━━━ SOURCE MATERIAL

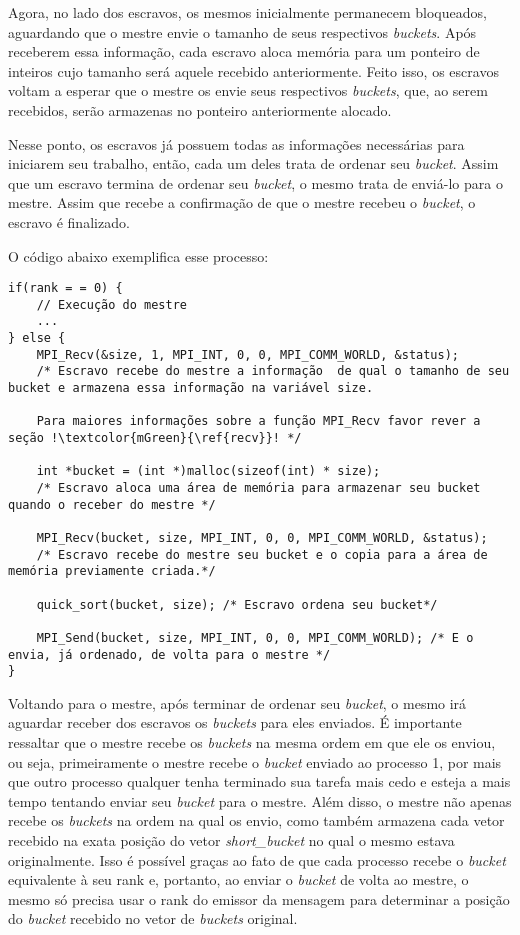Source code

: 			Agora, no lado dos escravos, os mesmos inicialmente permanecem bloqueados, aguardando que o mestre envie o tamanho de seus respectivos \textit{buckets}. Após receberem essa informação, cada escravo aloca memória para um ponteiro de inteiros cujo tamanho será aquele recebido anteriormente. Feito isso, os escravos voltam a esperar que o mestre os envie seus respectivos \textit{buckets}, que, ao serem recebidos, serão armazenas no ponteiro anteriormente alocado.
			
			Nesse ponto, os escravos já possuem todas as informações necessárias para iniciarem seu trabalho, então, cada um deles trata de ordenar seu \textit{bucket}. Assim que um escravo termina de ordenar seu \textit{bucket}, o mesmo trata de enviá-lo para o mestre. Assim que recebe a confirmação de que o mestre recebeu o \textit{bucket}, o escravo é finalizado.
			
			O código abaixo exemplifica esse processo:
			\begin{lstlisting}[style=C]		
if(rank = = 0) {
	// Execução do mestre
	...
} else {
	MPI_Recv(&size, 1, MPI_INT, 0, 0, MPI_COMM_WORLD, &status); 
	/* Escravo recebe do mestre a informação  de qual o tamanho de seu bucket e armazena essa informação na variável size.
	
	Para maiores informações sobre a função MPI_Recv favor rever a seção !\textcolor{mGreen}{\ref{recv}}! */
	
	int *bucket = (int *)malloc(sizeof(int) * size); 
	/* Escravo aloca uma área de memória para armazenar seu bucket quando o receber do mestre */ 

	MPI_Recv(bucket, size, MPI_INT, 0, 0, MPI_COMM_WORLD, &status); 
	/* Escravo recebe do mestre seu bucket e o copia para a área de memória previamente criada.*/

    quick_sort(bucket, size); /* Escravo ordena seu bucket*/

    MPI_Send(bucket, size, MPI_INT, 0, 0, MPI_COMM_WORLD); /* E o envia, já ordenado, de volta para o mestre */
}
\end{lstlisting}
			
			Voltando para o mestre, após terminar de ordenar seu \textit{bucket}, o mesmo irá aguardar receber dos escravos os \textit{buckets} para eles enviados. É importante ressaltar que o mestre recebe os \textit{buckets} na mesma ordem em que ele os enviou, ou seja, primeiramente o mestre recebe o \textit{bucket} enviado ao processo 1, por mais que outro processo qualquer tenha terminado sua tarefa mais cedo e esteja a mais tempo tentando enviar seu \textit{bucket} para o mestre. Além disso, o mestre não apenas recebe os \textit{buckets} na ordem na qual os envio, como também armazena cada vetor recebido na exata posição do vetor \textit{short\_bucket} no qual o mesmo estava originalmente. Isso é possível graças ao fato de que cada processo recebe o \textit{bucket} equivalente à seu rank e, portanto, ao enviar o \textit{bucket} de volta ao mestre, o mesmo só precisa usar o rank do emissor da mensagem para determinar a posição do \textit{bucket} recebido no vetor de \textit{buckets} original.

━━━━━━

## WORK INSTRUCTIONS
From the records above, copy each line in which the string "recebido" occurs.

## EXERCISE RESULT
: 			Agora, no lado dos escravos, os mesmos inicialmente permanecem bloqueados, aguardando que o mestre envie o tamanho de seus respectivos \textit{buckets}. Após receberem essa informação, cada escravo aloca memória para um ponteiro de inteiros cujo tamanho será aquele recebido anteriormente. Feito isso, os escravos voltam a esperar que o mestre os envie seus respectivos \textit{buckets}, que, ao serem recebidos, serão armazenas no ponteiro anteriormente alocado.
			Voltando para o mestre, após terminar de ordenar seu \textit{bucket}, o mesmo irá aguardar receber dos escravos os \textit{buckets} para eles enviados. É importante ressaltar que o mestre recebe os \textit{buckets} na mesma ordem em que ele os enviou, ou seja, primeiramente o mestre recebe o \textit{bucket} enviado ao processo 1, por mais que outro processo qualquer tenha terminado sua tarefa mais cedo e esteja a mais tempo tentando enviar seu \textit{bucket} para o mestre. Além disso, o mestre não apenas recebe os \textit{buckets} na ordem na qual os envio, como também armazena cada vetor recebido na exata posição do vetor \textit{short\_bucket} no qual o mesmo estava originalmente. Isso é possível graças ao fato de que cada processo recebe o \textit{bucket} equivalente à seu rank e, portanto, ao enviar o \textit{bucket} de volta ao mestre, o mesmo só precisa usar o rank do emissor da mensagem para determinar a posição do \textit{bucket} recebido no vetor de \textit{buckets} original.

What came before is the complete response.